● Work to complete
Return exactly the lines of the records below, starting at the line that contains "So far I have" and ending at the line that contains "Last week I", with both of those lines kept.

● Supplied records
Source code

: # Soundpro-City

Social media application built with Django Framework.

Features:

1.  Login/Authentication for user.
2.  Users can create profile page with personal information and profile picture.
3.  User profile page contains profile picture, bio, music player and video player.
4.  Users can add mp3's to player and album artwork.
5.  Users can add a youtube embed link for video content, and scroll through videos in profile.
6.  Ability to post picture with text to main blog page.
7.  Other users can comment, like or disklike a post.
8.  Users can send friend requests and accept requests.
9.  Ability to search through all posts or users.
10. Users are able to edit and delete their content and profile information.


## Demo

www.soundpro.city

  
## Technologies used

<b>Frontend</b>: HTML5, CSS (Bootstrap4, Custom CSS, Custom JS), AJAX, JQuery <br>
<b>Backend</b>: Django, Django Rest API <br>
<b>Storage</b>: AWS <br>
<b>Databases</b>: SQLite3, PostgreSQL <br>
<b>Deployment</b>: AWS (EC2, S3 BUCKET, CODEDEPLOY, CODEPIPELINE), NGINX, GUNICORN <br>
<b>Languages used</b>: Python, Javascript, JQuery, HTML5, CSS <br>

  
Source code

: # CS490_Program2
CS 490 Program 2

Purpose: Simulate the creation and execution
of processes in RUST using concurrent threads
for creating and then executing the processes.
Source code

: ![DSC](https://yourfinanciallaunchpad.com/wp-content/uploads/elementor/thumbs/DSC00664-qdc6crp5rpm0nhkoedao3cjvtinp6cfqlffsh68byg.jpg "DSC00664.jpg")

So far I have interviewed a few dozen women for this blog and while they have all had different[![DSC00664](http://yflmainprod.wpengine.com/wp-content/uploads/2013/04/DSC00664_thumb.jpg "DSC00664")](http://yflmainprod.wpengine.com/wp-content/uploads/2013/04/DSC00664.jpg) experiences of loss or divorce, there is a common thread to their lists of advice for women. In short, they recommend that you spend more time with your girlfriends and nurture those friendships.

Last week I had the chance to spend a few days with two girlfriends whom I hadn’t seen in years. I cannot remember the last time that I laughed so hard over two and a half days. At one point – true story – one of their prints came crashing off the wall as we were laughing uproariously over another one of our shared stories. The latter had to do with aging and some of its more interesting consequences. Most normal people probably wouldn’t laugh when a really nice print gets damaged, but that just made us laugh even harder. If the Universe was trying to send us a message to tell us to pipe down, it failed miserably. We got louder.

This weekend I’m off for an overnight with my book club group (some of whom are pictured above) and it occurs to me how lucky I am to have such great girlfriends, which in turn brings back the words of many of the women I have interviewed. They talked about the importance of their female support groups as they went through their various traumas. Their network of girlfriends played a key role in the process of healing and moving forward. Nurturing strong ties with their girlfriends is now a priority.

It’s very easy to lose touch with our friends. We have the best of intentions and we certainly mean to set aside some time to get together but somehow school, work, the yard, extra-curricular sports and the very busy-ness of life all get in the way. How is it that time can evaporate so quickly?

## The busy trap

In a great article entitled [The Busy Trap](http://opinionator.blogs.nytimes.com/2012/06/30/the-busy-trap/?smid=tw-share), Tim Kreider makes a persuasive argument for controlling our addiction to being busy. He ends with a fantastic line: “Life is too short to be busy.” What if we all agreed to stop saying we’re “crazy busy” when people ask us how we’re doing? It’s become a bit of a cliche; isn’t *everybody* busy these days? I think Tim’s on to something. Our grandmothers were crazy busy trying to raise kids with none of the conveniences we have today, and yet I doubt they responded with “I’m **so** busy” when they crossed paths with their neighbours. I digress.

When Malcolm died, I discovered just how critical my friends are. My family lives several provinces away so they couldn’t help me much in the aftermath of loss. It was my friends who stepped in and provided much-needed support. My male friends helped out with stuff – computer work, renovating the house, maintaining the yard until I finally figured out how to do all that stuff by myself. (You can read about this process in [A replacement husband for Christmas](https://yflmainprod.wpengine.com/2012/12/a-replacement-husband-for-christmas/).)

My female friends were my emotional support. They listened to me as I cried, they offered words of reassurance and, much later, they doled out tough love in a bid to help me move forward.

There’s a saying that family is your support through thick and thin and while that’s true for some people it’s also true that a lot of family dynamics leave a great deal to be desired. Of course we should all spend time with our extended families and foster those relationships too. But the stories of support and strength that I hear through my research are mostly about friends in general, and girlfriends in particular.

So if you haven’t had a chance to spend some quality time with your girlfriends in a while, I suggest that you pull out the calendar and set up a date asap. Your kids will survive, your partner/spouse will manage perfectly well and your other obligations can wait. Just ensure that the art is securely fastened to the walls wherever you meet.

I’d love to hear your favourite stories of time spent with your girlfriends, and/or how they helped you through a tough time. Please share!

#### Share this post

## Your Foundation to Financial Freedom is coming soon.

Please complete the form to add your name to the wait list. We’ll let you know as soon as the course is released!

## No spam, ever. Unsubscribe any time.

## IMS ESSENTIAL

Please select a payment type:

● Result
So far I have interviewed a few dozen women for this blog and while they have all had different[![DSC00664](http://yflmainprod.wpengine.com/wp-content/uploads/2013/04/DSC00664_thumb.jpg "DSC00664")](http://yflmainprod.wpengine.com/wp-content/uploads/2013/04/DSC00664.jpg) experiences of loss or divorce, there is a common thread to their lists of advice for women. In short, they recommend that you spend more time with your girlfriends and nurture those friendships.

Last week I had the chance to spend a few days with two girlfriends whom I hadn’t seen in years. I cannot remember the last time that I laughed so hard over two and a half days. At one point – true story – one of their prints came crashing off the wall as we were laughing uproariously over another one of our shared stories. The latter had to do with aging and some of its more interesting consequences. Most normal people probably wouldn’t laugh when a really nice print gets damaged, but that just made us laugh even harder. If the Universe was trying to send us a message to tell us to pipe down, it failed miserably. We got louder.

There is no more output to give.